__LISTED ENTRIES__:
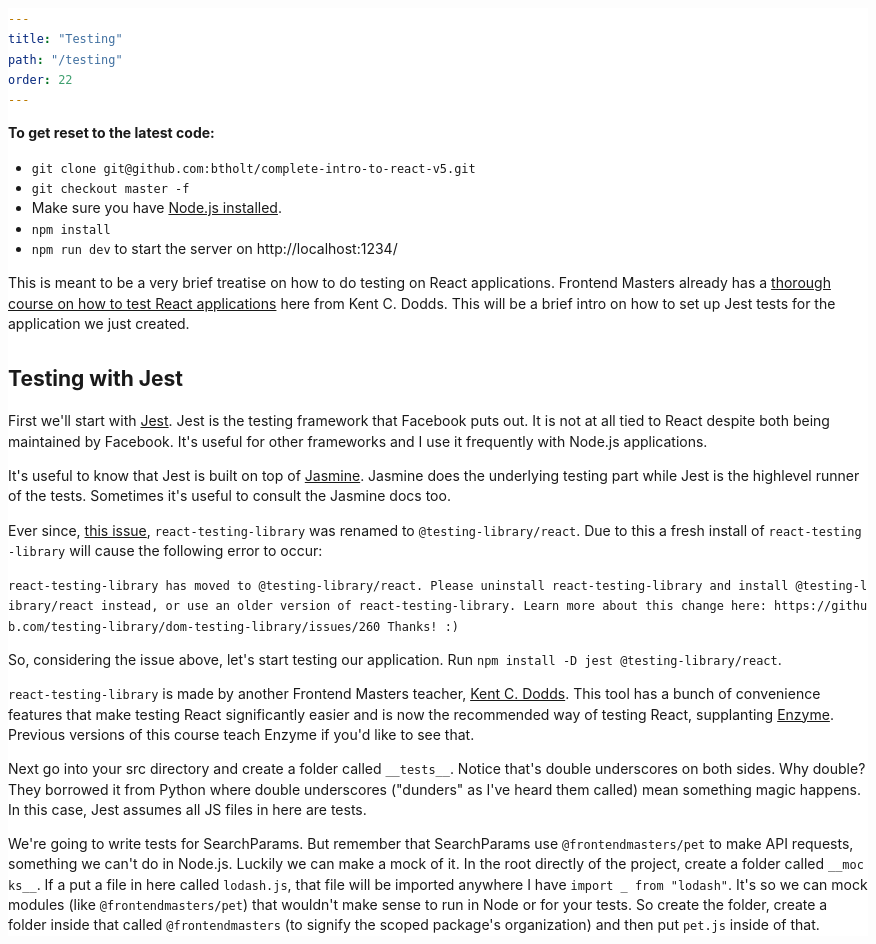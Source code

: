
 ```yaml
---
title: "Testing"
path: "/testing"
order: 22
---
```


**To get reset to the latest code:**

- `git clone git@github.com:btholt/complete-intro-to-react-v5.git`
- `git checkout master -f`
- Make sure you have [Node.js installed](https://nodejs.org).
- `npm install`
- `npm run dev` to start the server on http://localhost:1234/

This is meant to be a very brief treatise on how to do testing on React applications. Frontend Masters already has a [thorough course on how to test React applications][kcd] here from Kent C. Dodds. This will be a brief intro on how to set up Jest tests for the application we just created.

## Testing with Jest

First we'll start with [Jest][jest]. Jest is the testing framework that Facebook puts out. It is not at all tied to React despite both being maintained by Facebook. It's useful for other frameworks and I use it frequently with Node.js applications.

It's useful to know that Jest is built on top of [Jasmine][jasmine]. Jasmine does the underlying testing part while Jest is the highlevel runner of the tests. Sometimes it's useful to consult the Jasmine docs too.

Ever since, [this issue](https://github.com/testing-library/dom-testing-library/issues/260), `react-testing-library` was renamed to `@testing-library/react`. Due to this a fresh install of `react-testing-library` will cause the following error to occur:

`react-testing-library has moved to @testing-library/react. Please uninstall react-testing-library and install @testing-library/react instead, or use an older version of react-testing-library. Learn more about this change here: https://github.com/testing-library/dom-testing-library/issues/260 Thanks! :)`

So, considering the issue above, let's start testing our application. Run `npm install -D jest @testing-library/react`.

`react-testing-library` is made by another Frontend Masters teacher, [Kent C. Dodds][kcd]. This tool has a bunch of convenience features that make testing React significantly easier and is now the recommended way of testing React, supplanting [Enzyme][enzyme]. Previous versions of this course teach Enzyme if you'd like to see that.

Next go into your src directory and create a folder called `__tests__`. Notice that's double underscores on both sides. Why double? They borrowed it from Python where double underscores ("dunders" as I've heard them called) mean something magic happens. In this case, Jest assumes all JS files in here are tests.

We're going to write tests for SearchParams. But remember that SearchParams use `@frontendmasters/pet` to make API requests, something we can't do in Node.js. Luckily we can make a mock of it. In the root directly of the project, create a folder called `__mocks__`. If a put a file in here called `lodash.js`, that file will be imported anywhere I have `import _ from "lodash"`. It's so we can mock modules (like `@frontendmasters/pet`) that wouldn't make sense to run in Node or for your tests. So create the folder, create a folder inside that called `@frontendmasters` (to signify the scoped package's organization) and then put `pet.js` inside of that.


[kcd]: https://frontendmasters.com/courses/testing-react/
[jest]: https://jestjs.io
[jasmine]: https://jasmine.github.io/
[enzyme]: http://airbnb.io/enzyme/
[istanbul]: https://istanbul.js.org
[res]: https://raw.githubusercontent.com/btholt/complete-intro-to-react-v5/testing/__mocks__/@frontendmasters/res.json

--

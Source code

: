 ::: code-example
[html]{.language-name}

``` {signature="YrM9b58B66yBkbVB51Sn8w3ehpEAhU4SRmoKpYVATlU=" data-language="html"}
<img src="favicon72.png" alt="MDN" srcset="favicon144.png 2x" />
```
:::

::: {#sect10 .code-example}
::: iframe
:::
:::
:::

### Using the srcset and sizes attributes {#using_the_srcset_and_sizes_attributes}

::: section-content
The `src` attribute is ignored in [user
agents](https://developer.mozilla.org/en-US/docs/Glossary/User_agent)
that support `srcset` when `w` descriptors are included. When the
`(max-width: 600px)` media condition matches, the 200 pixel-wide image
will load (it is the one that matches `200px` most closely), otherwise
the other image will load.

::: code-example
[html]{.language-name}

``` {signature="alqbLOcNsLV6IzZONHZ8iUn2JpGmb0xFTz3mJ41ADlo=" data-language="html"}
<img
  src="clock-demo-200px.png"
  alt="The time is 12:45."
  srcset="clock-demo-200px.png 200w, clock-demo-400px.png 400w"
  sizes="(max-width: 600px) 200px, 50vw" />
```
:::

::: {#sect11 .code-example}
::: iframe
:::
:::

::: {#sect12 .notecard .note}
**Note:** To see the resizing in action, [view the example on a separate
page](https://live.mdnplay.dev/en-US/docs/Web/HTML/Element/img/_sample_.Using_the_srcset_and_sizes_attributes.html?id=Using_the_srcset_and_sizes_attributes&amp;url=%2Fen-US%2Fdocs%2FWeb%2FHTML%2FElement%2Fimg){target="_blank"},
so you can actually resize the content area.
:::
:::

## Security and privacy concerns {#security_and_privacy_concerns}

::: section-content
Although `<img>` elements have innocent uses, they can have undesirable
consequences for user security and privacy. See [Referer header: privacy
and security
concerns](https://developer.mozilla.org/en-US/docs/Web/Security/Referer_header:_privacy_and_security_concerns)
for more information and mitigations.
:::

__PROBLEM__:
From the listing above, collect each line in which the string "clock" appears.

__THE COMPLETED TASK__:
  src="clock-demo-200px.png"
  srcset="clock-demo-200px.png 200w, clock-demo-400px.png 400w"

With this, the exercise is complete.